Apel o pomoc w znalezieniu napastnika. Policja nie potrafiła, choć miała jego dokładne zdjęcia
Niefrasobliwość polskiej policji. Mimo, że posiadała materiał z monitoringu z wizerunkiem napastnika, który zaatakował mężczyznę na stacji paliw w Warszawie nie udało jej się wykryć sprawcy. Teraz żona napadniętego publikuje wizerunek napastnika w sieci i prosi o pomoc w jego znalezieniu.
Sprawa dotyczy wydarzenia z 6 sierpnia br. Na jedną ze stacji benzynowych w Warszawie przyjechała grupa młodych ludzi. Jeden z nich zaatakował przebywającego na stacji mężczyznę i złamał mu nos.

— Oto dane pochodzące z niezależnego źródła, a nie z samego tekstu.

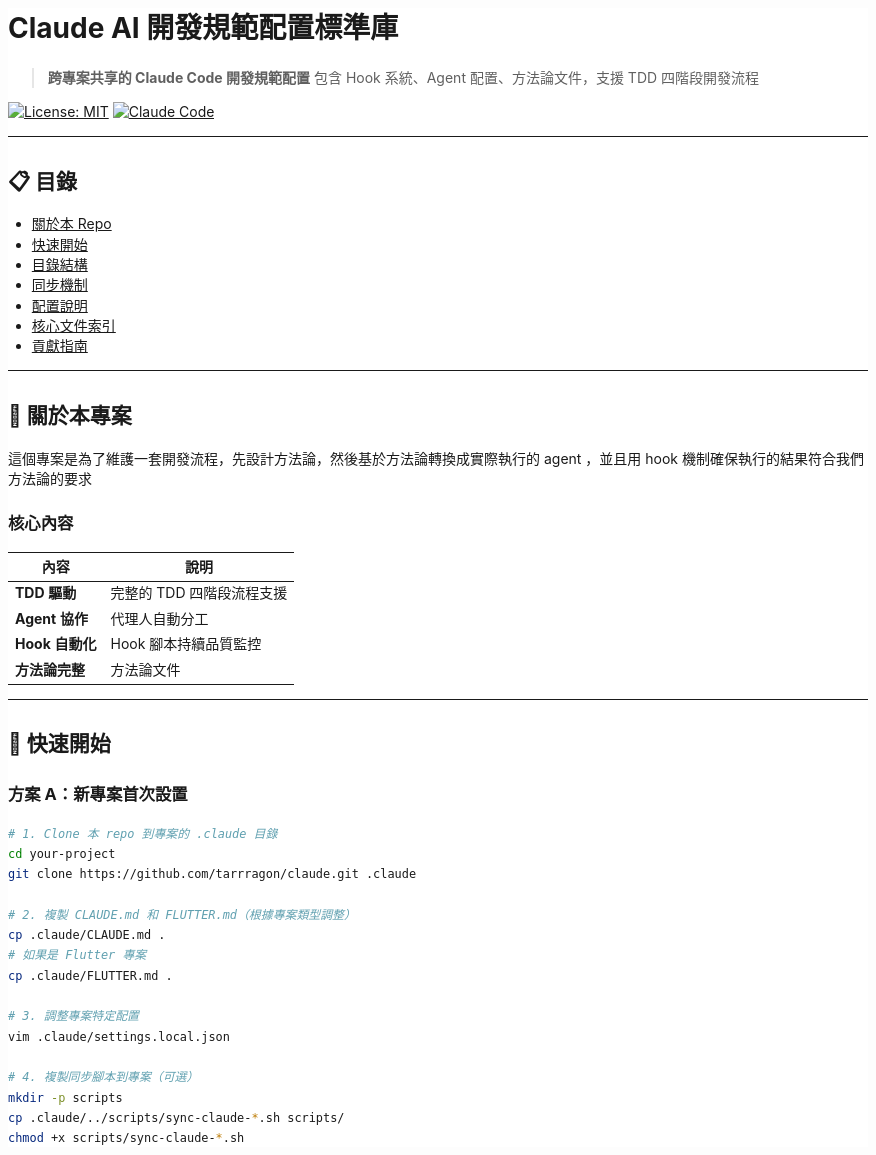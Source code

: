 # Claude AI 開發規範配置標準庫

> **跨專案共享的 Claude Code 開發規範配置**
> 包含 Hook 系統、Agent 配置、方法論文件，支援 TDD 四階段開發流程

[![License: MIT](https://img.shields.io/badge/License-MIT-yellow.svg)](https://opensource.org/licenses/MIT)
[![Claude Code](https://img.shields.io/badge/Claude-Code-blue.svg)](https://claude.com/claude-code)

---

## 📋 目錄

- [關於本 Repo](#關於本-repo)
- [快速開始](#快速開始)
- [目錄結構](#目錄結構)
- [同步機制](#同步機制)
- [配置說明](#配置說明)
- [核心文件索引](#核心文件索引)
- [貢獻指南](#貢獻指南)

---

## 🎯 關於本專案

這個專案是為了維護一套開發流程，先設計方法論，然後基於方法論轉換成實際執行的 agent ，並且用 hook 機制確保執行的結果符合我們方法論的要求

### 核心內容

| 內容 | 說明 |
|-----|------|
| **TDD 驅動** | 完整的 TDD 四階段流程支援 |
| **Agent 協作** | 代理人自動分工 |
| **Hook 自動化** | Hook 腳本持續品質監控 |
| **方法論完整** | 方法論文件 |

---

## 🚀 快速開始

### 方案 A：新專案首次設置

```bash
# 1. Clone 本 repo 到專案的 .claude 目錄
cd your-project
git clone https://github.com/tarrragon/claude.git .claude

# 2. 複製 CLAUDE.md 和 FLUTTER.md（根據專案類型調整）
cp .claude/CLAUDE.md .
# 如果是 Flutter 專案
cp .claude/FLUTTER.md .

# 3. 調整專案特定配置
vim .claude/settings.local.json

# 4. 複製同步腳本到專案（可選）
mkdir -p scripts
cp .claude/../scripts/sync-claude-*.sh scripts/
chmod +x scripts/sync-claude-*.sh

```
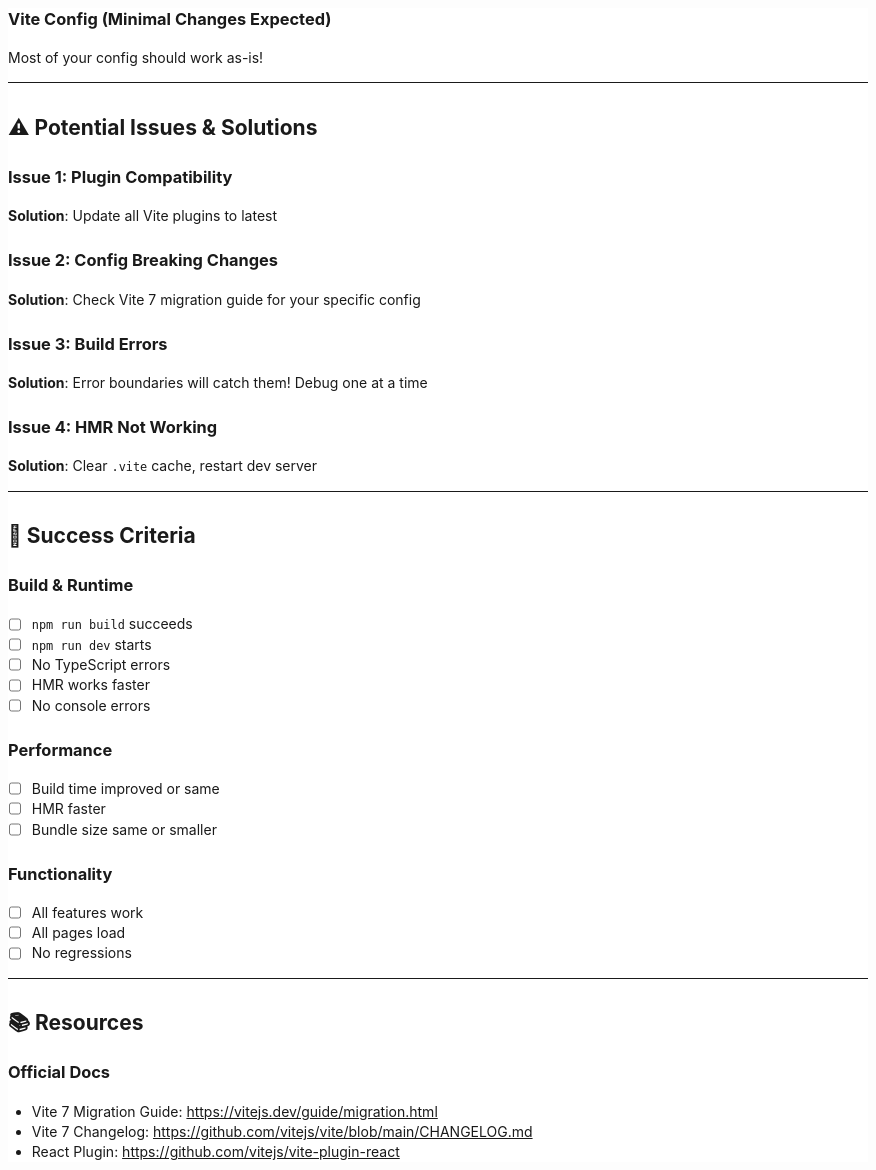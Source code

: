 ### Vite Config (Minimal Changes Expected)
Most of your config should work as-is!

---

## ⚠️ Potential Issues & Solutions

### Issue 1: Plugin Compatibility
**Solution**: Update all Vite plugins to latest

### Issue 2: Config Breaking Changes
**Solution**: Check Vite 7 migration guide for your specific config

### Issue 3: Build Errors
**Solution**: Error boundaries will catch them! Debug one at a time

### Issue 4: HMR Not Working
**Solution**: Clear `.vite` cache, restart dev server

---

## 🎯 Success Criteria

### Build & Runtime
- [ ] `npm run build` succeeds
- [ ] `npm run dev` starts
- [ ] No TypeScript errors
- [ ] HMR works faster
- [ ] No console errors

### Performance
- [ ] Build time improved or same
- [ ] HMR faster
- [ ] Bundle size same or smaller

### Functionality
- [ ] All features work
- [ ] All pages load
- [ ] No regressions

---

## 📚 Resources

### Official Docs
- Vite 7 Migration Guide: https://vitejs.dev/guide/migration.html
- Vite 7 Changelog: https://github.com/vitejs/vite/blob/main/CHANGELOG.md
- React Plugin: https://github.com/vitejs/vite-plugin-react
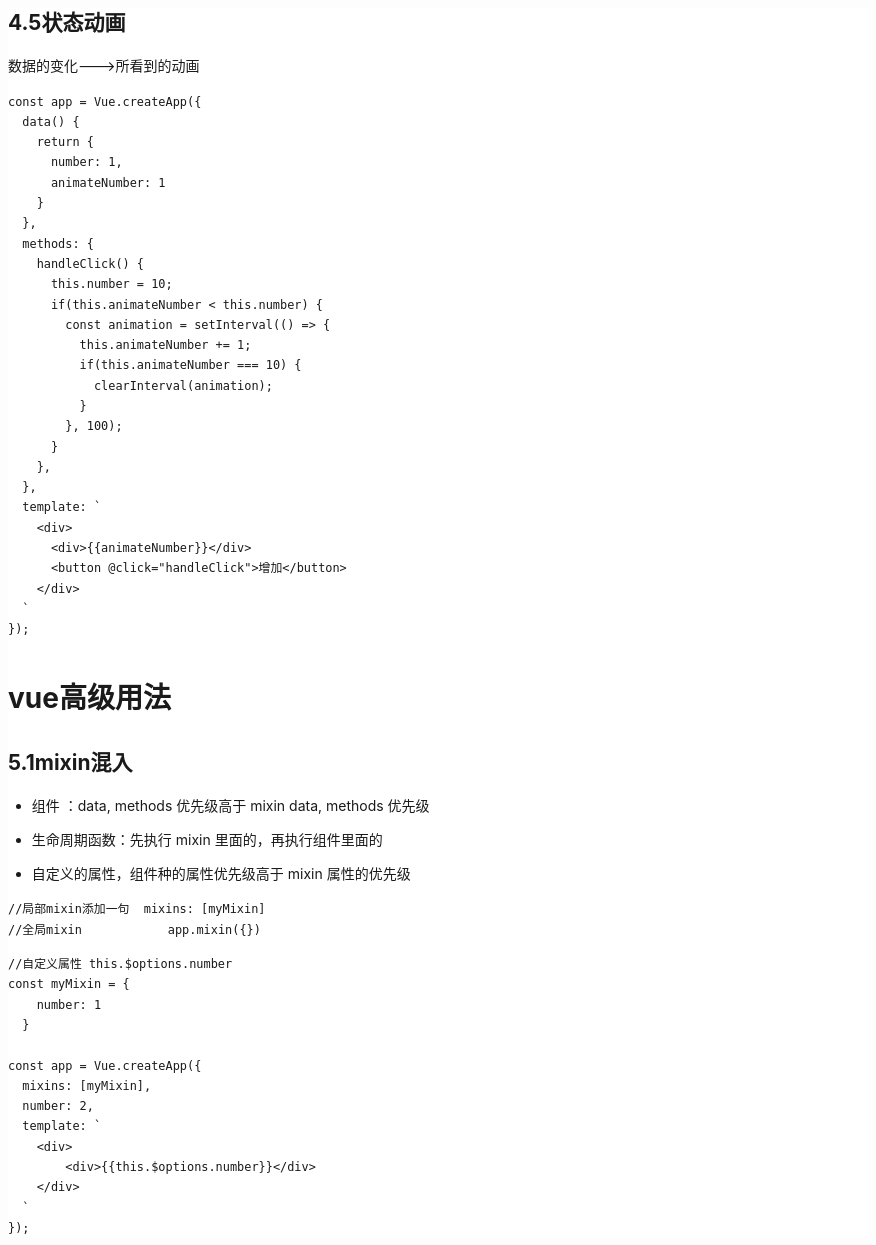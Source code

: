 ## 4.5状态动画

数据的变化--->所看到的动画

```
const app = Vue.createApp({
  data() {
    return {
      number: 1,
      animateNumber: 1
    }
  },
  methods: {
    handleClick() {
      this.number = 10;
      if(this.animateNumber < this.number) {
        const animation = setInterval(() => {
          this.animateNumber += 1;
          if(this.animateNumber === 10) {
            clearInterval(animation);
          }
        }, 100);
      }
    },
  },
  template: `
    <div>
      <div>{{animateNumber}}</div>
      <button @click="handleClick">增加</button>
    </div>
  `
});
```

# vue高级用法

## 5.1mixin混入

- 组件 ：data, methods 优先级高于 mixin data, methods 优先级


- 生命周期函数：先执行 mixin 里面的，再执行组件里面的


- 自定义的属性，组件种的属性优先级高于 mixin 属性的优先级

```
//局部mixin添加一句  mixins: [myMixin]
//全局mixin  			 app.mixin({})
```

```
//自定义属性 this.$options.number
const myMixin = {
    number: 1
  }

const app = Vue.createApp({
  mixins: [myMixin],
  number: 2,
  template: `
    <div>
    	<div>{{this.$options.number}}</div>
    </div>
  `
});
```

Poszkodowany powiadomił policję, a ta zaczęła swoje działania. Zabezpieczono m.in. nagranie z monitoringu, na którym widać moment zdarzenia i wizerunek mężczyzny. Na zdjęciu możemy zobaczyć sprawcę stojącego bez koszulki niemal na wprost kamery monitoringu. Znalezienie napastnika wydawało się kwestią czasu.
Mimo to w połowie września napadnięty mężczyzna dostał z policji postanowienie o umorzeniu dochodzenia. Powód? Uzasadnienie może zaskakiwać. "W toku prowadzonego postępowania przeprowadzono szereg czynności operacyjnych zmierzających do ustalenia danych personalnych czynu, które dały jednakże wynik negatywny" - napisano w uzasadnieniu. Sprawę umorzono "wobec niewykrycia sprawcy czynu".
Policja zaznaczyła jednak, że "w przypadku ustalenia nowych istotnych okoliczności dających możliwość wykrycia sprawcy czynu postępowanie może być kontynuowane".
Te słowa wzięła sobie do serca żona napadniętego i opublikowała na Facebooku zdjęcia z monitoringu i skan policyjnego postanowienia. "Pomyślałam więc, że moglibyśmy wesprzeć nieco naszych stróżów prawa i pomóc im ustalić sprawcę. W końcu Facebook nie raz już pomagał w takich sprawach" - pisze Małgorzata Korólczyk-Rabek.
Kobieta w swoim wpisie wytyka także kolejne absurdy śledztwa. Okazuje się, że spisała wraz z mężem numery rejestracyjne samochodu, którym odjechał sprawca ze znajomymi. Wśród nich była także kobieta, która chwilę przed napaścią płaciła kartą. Jej personalia są zatem łatwe do ustalenia.
Pani Korólczyk-Rabek zaapelowała także do napastnika, że może sam się zgłosić. "Po co niepotrzebnie fatygować mundurowych" - zażartowała.